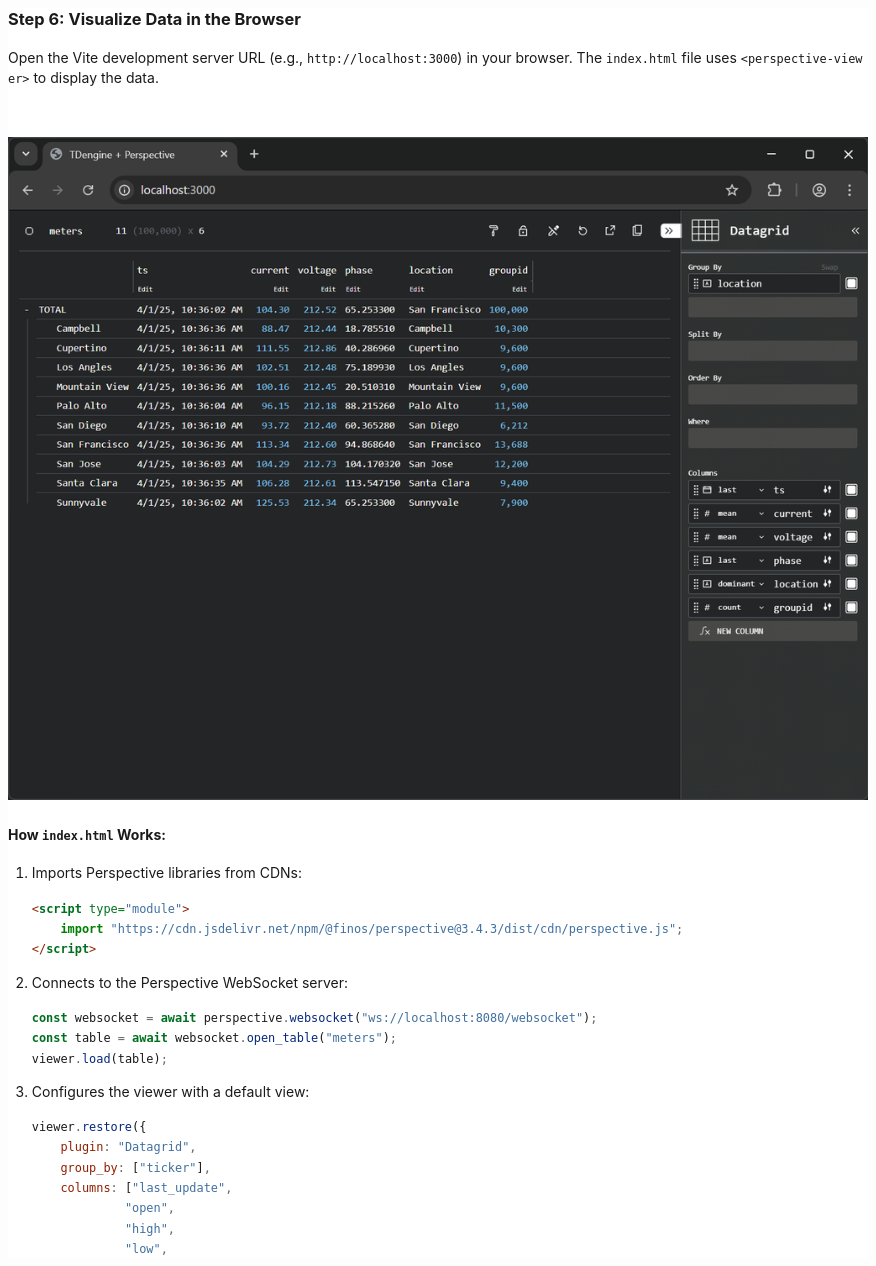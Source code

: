 
### Step 6: Visualize Data in the Browser

Open the Vite development server URL (e.g., `http://localhost:3000`) in your browser. The `index.html` file uses `<perspective-viewer>` to display the data.

<br/>

![`<perspective-viewer>`](../imgs/taos_prsp_viewer.png)

#### How `index.html` Works:
1. Imports Perspective libraries from CDNs:
   ```html
   <script type="module">
       import "https://cdn.jsdelivr.net/npm/@finos/perspective@3.4.3/dist/cdn/perspective.js";
   </script>
   ```
2. Connects to the Perspective WebSocket server:
   ```javascript
   const websocket = await perspective.websocket("ws://localhost:8080/websocket");
   const table = await websocket.open_table("meters");
   viewer.load(table);
   ```
3. Configures the viewer with a default view:
   ```javascript
   viewer.restore({
       plugin: "Datagrid",
       group_by: ["ticker"],
       columns: ["last_update",
                "open",
                "high",
                "low",
   ```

------------------------

Taking the lines of the listing one by one, count those that contain "await", and answer with the number only.

REPLY>
2